The only time a bylaw ticket will catch up to you is when you want to renew your driver's licence, said Const. Debbie McGreal-Dinning, spokesperson for Hamilton Police Service.
"Without a driver's licence, we don't have a mechanism to ensure compliance in the form of a payment," she said. "This has no bearing on whether the infraction is enforced or not. The payment portion will still remain on record, and if they were to apply for a driver's licence, they would have outstanding fines that would have to be paid prior to them being issued a licence."
"In the past, there was such thing as a committal warrants to ensure payment was made (or jail time was served)," she added. "This has been removed."
If police are issuing a bylaw offence, McGreal-Dinning said, "One must ID themselves to police in this case. This can be verbally as well."
The task force is not expected to make a final decision Monday, but rather to debate what's in a staff-prepared report.
Picture this: a person in the downtown core urinates on a wall. A municipal bylaw officer issues them a ticket. They rip that ticket up. The bylaw officers issues a littering ticket. They can rip that up, too.
All of this can happen without penalty, as long as the person never planned on driving again.

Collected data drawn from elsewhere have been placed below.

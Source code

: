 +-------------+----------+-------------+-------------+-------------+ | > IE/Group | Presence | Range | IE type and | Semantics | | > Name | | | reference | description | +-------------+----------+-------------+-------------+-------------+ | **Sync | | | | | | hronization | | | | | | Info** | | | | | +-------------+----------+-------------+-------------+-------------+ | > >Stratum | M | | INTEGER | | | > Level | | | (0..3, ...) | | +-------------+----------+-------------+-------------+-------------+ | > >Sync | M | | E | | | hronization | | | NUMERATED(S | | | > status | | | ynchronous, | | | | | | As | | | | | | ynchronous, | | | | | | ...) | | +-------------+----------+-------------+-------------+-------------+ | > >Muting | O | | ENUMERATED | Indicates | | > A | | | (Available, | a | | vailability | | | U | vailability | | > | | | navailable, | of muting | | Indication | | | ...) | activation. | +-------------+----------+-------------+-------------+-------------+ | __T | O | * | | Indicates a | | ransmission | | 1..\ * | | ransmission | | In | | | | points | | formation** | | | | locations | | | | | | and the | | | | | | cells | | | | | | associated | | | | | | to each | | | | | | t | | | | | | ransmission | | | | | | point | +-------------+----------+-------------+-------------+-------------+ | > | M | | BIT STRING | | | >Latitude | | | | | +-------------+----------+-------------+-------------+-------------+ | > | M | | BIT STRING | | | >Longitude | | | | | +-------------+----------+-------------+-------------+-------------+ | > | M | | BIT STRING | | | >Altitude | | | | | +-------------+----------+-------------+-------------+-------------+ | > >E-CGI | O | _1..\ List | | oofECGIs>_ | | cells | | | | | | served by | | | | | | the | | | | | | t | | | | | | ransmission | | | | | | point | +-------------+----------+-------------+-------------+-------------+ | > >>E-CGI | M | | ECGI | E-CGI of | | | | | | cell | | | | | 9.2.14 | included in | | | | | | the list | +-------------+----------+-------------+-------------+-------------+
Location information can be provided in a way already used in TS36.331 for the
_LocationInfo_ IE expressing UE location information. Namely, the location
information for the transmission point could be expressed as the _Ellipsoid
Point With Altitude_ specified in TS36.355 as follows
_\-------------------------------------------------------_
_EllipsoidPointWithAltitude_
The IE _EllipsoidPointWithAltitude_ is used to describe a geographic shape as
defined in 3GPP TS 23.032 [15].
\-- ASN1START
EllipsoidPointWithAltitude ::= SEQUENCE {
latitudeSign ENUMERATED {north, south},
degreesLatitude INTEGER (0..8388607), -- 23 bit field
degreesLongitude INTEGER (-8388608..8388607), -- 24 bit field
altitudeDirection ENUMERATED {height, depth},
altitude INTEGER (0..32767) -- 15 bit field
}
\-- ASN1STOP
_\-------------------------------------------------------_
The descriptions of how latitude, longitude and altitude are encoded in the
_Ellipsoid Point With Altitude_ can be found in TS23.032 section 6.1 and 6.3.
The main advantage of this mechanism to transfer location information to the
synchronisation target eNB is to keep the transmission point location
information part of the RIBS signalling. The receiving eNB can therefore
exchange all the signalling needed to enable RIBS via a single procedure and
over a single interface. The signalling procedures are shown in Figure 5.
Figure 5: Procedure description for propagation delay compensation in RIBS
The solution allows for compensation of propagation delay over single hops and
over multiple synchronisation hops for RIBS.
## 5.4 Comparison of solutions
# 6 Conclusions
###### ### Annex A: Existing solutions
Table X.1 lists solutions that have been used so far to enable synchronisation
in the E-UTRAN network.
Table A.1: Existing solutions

If they did, the pile of fines will be waiting to be paid before the person can get a driver's licence again.
If someone is stopped by municipal bylaw enforcement (MLE), they only need to verbally give a name and birthday, the city says. No photo ID is required.
"A MLE Officer can request ID but it does not need to be provided," said Ann Lamanes, a spokesperson for the City of Hamilton. "Bylaw officers cannot arrest anyone or detain anyone for bylaw infractions."
"MLE officers can issue tickets as long as ID is provided verbally or documentation, we require name and birth date but not address."
The task force meeting starts at 10 a.m. in the council chambers at city hall.